[Rendered images with source text]
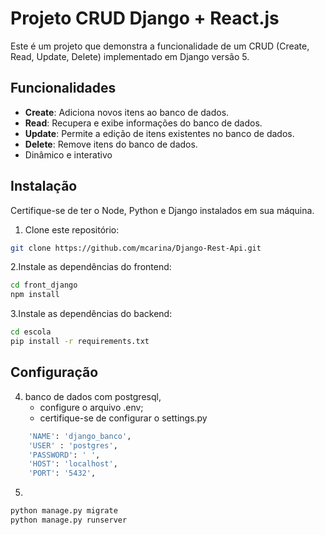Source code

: # Projeto CRUD Django + React.js

Este é um projeto que demonstra a funcionalidade de um CRUD (Create, Read, Update, Delete) implementado em Django versão 5.

## Funcionalidades

- **Create**: Adiciona novos itens ao banco de dados.
- **Read**: Recupera e exibe informações do banco de dados.
- **Update**: Permite a edição de itens existentes no banco de dados.
- **Delete**: Remove itens do banco de dados.
- Dinâmico e interativo

## Instalação

Certifique-se de ter o Node, Python e Django instalados em sua máquina.

1. Clone este repositório:

```bash
git clone https://github.com/mcarina/Django-Rest-Api.git
```

2.Instale as dependências do frontend:
```bash
cd front_django
npm install
```
3.Instale as dependências do backend:
```bash
cd escola
pip install -r requirements.txt
```

## Configuração
4. banco de dados com postgresql,
   - configure o arquivo .env;
   - certifique-se de configurar o settings.py
   
```bash
    'NAME': 'django_banco',
    'USER' : 'postgres',
    'PASSWORD': ' ',
    'HOST': 'localhost',
    'PORT': '5432',

```

5.

```bash
python manage.py migrate
python manage.py runserver
```
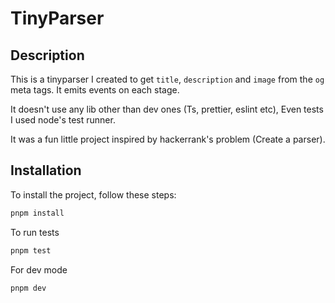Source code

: # TinyParser

## Description

This is a tinyparser I created to get `title`, `description` and `image` from the `og` meta tags. It emits events on each stage.

It doesn't use any lib other than dev ones (Ts, prettier, eslint etc), Even tests I used node's test runner.

It was a fun little project inspired by hackerrank's problem (Create a parser).

## Installation

To install the project, follow these steps:

```sh
pnpm install
```

To run tests 

```sh
pnpm test
```

For dev mode 
```sh
pnpm dev
```
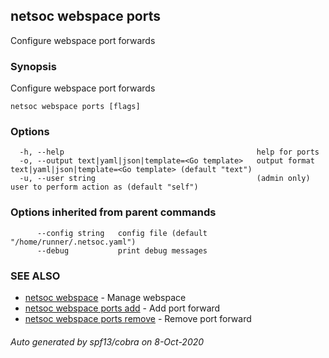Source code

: ## netsoc webspace ports

Configure webspace port forwards

### Synopsis

Configure webspace port forwards

```
netsoc webspace ports [flags]
```

### Options

```
  -h, --help                                           help for ports
  -o, --output text|yaml|json|template=<Go template>   output format text|yaml|json|template=<Go template> (default "text")
  -u, --user string                                    (admin only) user to perform action as (default "self")
```

### Options inherited from parent commands

```
      --config string   config file (default "/home/runner/.netsoc.yaml")
      --debug           print debug messages
```

### SEE ALSO

* [netsoc webspace](netsoc_webspace.md)	 - Manage webspace
* [netsoc webspace ports add](netsoc_webspace_ports_add.md)	 - Add port forward
* [netsoc webspace ports remove](netsoc_webspace_ports_remove.md)	 - Remove port forward

###### Auto generated by spf13/cobra on 8-Oct-2020
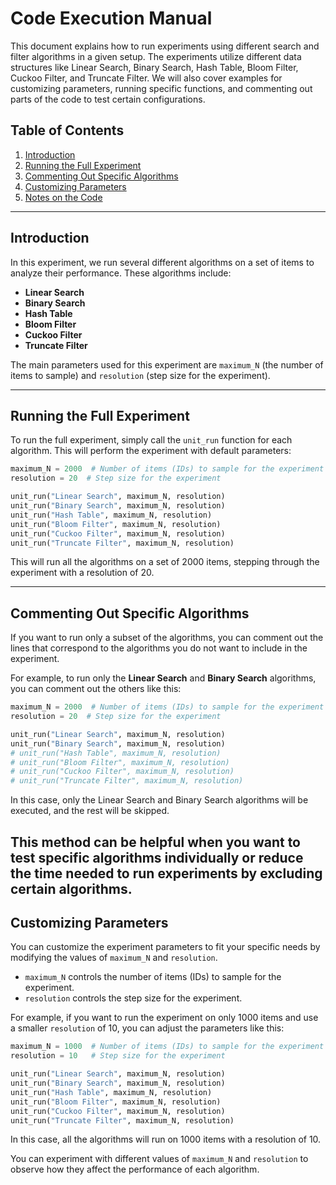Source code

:# Code Execution Manual

This document explains how to run experiments using different search and filter algorithms in a given setup. The experiments utilize different data structures like Linear Search, Binary Search, Hash Table, Bloom Filter, Cuckoo Filter, and Truncate Filter. We will also cover examples for customizing parameters, running specific functions, and commenting out parts of the code to test certain configurations.

## Table of Contents

1. [Introduction](#introduction)
2. [Running the Full Experiment](#running-the-full-experiment)
3. [Commenting Out Specific Algorithms](#commenting-out-specific-algorithms)
4. [Customizing Parameters](#customizing-parameters)
5. [Notes on the Code](#notes-on-the-code)

---

## Introduction

In this experiment, we run several different algorithms on a set of items to analyze their performance. These algorithms include:

- **Linear Search**
- **Binary Search**
- **Hash Table**
- **Bloom Filter**
- **Cuckoo Filter**
- **Truncate Filter**

The main parameters used for this experiment are `maximum_N` (the number of items to sample) and `resolution` (step size for the experiment).

---

## Running the Full Experiment

To run the full experiment, simply call the `unit_run` function for each algorithm. This will perform the experiment with default parameters:

```python
maximum_N = 2000  # Number of items (IDs) to sample for the experiment
resolution = 20  # Step size for the experiment

unit_run("Linear Search", maximum_N, resolution)
unit_run("Binary Search", maximum_N, resolution)
unit_run("Hash Table", maximum_N, resolution)
unit_run("Bloom Filter", maximum_N, resolution)
unit_run("Cuckoo Filter", maximum_N, resolution)
unit_run("Truncate Filter", maximum_N, resolution)
```
This will run all the algorithms on a set of 2000 items, stepping through the experiment with a resolution of 20.


---

## Commenting Out Specific Algorithms

If you want to run only a subset of the algorithms, you can comment out the lines that correspond to the algorithms you do not want to include in the experiment. 

For example, to run only the **Linear Search** and **Binary Search** algorithms, you can comment out the others like this:

```python
maximum_N = 2000  # Number of items (IDs) to sample for the experiment
resolution = 20  # Step size for the experiment

unit_run("Linear Search", maximum_N, resolution)
unit_run("Binary Search", maximum_N, resolution)
# unit_run("Hash Table", maximum_N, resolution)
# unit_run("Bloom Filter", maximum_N, resolution)
# unit_run("Cuckoo Filter", maximum_N, resolution)
# unit_run("Truncate Filter", maximum_N, resolution)
```
In this case, only the Linear Search and Binary Search algorithms will be executed, and the rest will be skipped.

This method can be helpful when you want to test specific algorithms individually or reduce the time needed to run experiments by excluding certain algorithms.
---

## Customizing Parameters

You can customize the experiment parameters to fit your specific needs by modifying the values of `maximum_N` and `resolution`.

- `maximum_N` controls the number of items (IDs) to sample for the experiment.
- `resolution` controls the step size for the experiment.

For example, if you want to run the experiment on only 1000 items and use a smaller `resolution` of 10, you can adjust the parameters like this:

```python
maximum_N = 1000  # Number of items (IDs) to sample for the experiment
resolution = 10   # Step size for the experiment

unit_run("Linear Search", maximum_N, resolution)
unit_run("Binary Search", maximum_N, resolution)
unit_run("Hash Table", maximum_N, resolution)
unit_run("Bloom Filter", maximum_N, resolution)
unit_run("Cuckoo Filter", maximum_N, resolution)
unit_run("Truncate Filter", maximum_N, resolution)
```
In this case, all the algorithms will run on 1000 items with a resolution of 10.

You can experiment with different values of `maximum_N` and `resolution` to observe how they affect the performance of each algorithm.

Your assignment: What is needed is an exact reproduction of the data, pictures excluded.

Task answer:
Source code

: # Projeto CRUD Django + React.js

Este é um projeto que demonstra a funcionalidade de um CRUD (Create, Read, Update, Delete) implementado em Django versão 5.

## Funcionalidades

- **Create**: Adiciona novos itens ao banco de dados.
- **Read**: Recupera e exibe informações do banco de dados.
- **Update**: Permite a edição de itens existentes no banco de dados.
- **Delete**: Remove itens do banco de dados.
- Dinâmico e interativo

## Instalação

Certifique-se de ter o Node, Python e Django instalados em sua máquina.

1. Clone este repositório:

```bash
git clone https://github.com/mcarina/Django-Rest-Api.git
```

2.Instale as dependências do frontend:
```bash
cd front_django
npm install
```
3.Instale as dependências do backend:
```bash
cd escola
pip install -r requirements.txt
```

## Configuração
4. banco de dados com postgresql,
   - configure o arquivo .env;
   - certifique-se de configurar o settings.py
   
```bash
    'NAME': 'django_banco',
    'USER' : 'postgres',
    'PASSWORD': ' ',
    'HOST': 'localhost',
    'PORT': '5432',

```

5.

```bash
python manage.py migrate
python manage.py runserver
```
Source code

: # TinyParser

## Description

This is a tinyparser I created to get `title`, `description` and `image` from the `og` meta tags. It emits events on each stage.

It doesn't use any lib other than dev ones (Ts, prettier, eslint etc), Even tests I used node's test runner.

It was a fun little project inspired by hackerrank's problem (Create a parser).

## Installation

To install the project, follow these steps:

```sh
pnpm install
```

To run tests 

```sh
pnpm test
```

For dev mode 
```sh
pnpm dev
```
Source code

: ## netsoc webspace ports

Configure webspace port forwards

### Synopsis

Configure webspace port forwards

```
netsoc webspace ports [flags]
```

### Options

```
  -h, --help                                           help for ports
  -o, --output text|yaml|json|template=<Go template>   output format text|yaml|json|template=<Go template> (default "text")
  -u, --user string                                    (admin only) user to perform action as (default "self")
```

### Options inherited from parent commands

```
      --config string   config file (default "/home/runner/.netsoc.yaml")
      --debug           print debug messages
```

### SEE ALSO

* [netsoc webspace](netsoc_webspace.md)	 - Manage webspace
* [netsoc webspace ports add](netsoc_webspace_ports_add.md)	 - Add port forward
* [netsoc webspace ports remove](netsoc_webspace_ports_remove.md)	 - Remove port forward

###### Auto generated by spf13/cobra on 8-Oct-2020
Source code

:# Code Execution Manual

This document explains how to run experiments using different search and filter algorithms in a given setup. The experiments utilize different data structures like Linear Search, Binary Search, Hash Table, Bloom Filter, Cuckoo Filter, and Truncate Filter. We will also cover examples for customizing parameters, running specific functions, and commenting out parts of the code to test certain configurations.

## Table of Contents

1. [Introduction](#introduction)
2. [Running the Full Experiment](#running-the-full-experiment)
3. [Commenting Out Specific Algorithms](#commenting-out-specific-algorithms)
4. [Customizing Parameters](#customizing-parameters)
5. [Notes on the Code](#notes-on-the-code)

---

## Introduction

In this experiment, we run several different algorithms on a set of items to analyze their performance. These algorithms include:

- **Linear Search**
- **Binary Search**
- **Hash Table**
- **Bloom Filter**
- **Cuckoo Filter**
- **Truncate Filter**

The main parameters used for this experiment are `maximum_N` (the number of items to sample) and `resolution` (step size for the experiment).

---

## Running the Full Experiment

To run the full experiment, simply call the `unit_run` function for each algorithm. This will perform the experiment with default parameters:

```python
maximum_N = 2000  # Number of items (IDs) to sample for the experiment
resolution = 20  # Step size for the experiment

unit_run("Linear Search", maximum_N, resolution)
unit_run("Binary Search", maximum_N, resolution)
unit_run("Hash Table", maximum_N, resolution)
unit_run("Bloom Filter", maximum_N, resolution)
unit_run("Cuckoo Filter", maximum_N, resolution)
unit_run("Truncate Filter", maximum_N, resolution)
```
This will run all the algorithms on a set of 2000 items, stepping through the experiment with a resolution of 20.


---

## Commenting Out Specific Algorithms

If you want to run only a subset of the algorithms, you can comment out the lines that correspond to the algorithms you do not want to include in the experiment. 

For example, to run only the **Linear Search** and **Binary Search** algorithms, you can comment out the others like this:

```python
maximum_N = 2000  # Number of items (IDs) to sample for the experiment
resolution = 20  # Step size for the experiment

unit_run("Linear Search", maximum_N, resolution)
unit_run("Binary Search", maximum_N, resolution)
# unit_run("Hash Table", maximum_N, resolution)
# unit_run("Bloom Filter", maximum_N, resolution)
# unit_run("Cuckoo Filter", maximum_N, resolution)
# unit_run("Truncate Filter", maximum_N, resolution)
```
In this case, only the Linear Search and Binary Search algorithms will be executed, and the rest will be skipped.

This method can be helpful when you want to test specific algorithms individually or reduce the time needed to run experiments by excluding certain algorithms.
---

## Customizing Parameters

You can customize the experiment parameters to fit your specific needs by modifying the values of `maximum_N` and `resolution`.

- `maximum_N` controls the number of items (IDs) to sample for the experiment.
- `resolution` controls the step size for the experiment.

For example, if you want to run the experiment on only 1000 items and use a smaller `resolution` of 10, you can adjust the parameters like this:

```python
maximum_N = 1000  # Number of items (IDs) to sample for the experiment
resolution = 10   # Step size for the experiment

unit_run("Linear Search", maximum_N, resolution)
unit_run("Binary Search", maximum_N, resolution)
unit_run("Hash Table", maximum_N, resolution)
unit_run("Bloom Filter", maximum_N, resolution)
unit_run("Cuckoo Filter", maximum_N, resolution)
unit_run("Truncate Filter", maximum_N, resolution)
```
In this case, all the algorithms will run on 1000 items with a resolution of 10.

You can experiment with different values of `maximum_N` and `resolution` to observe how they affect the performance of each algorithm.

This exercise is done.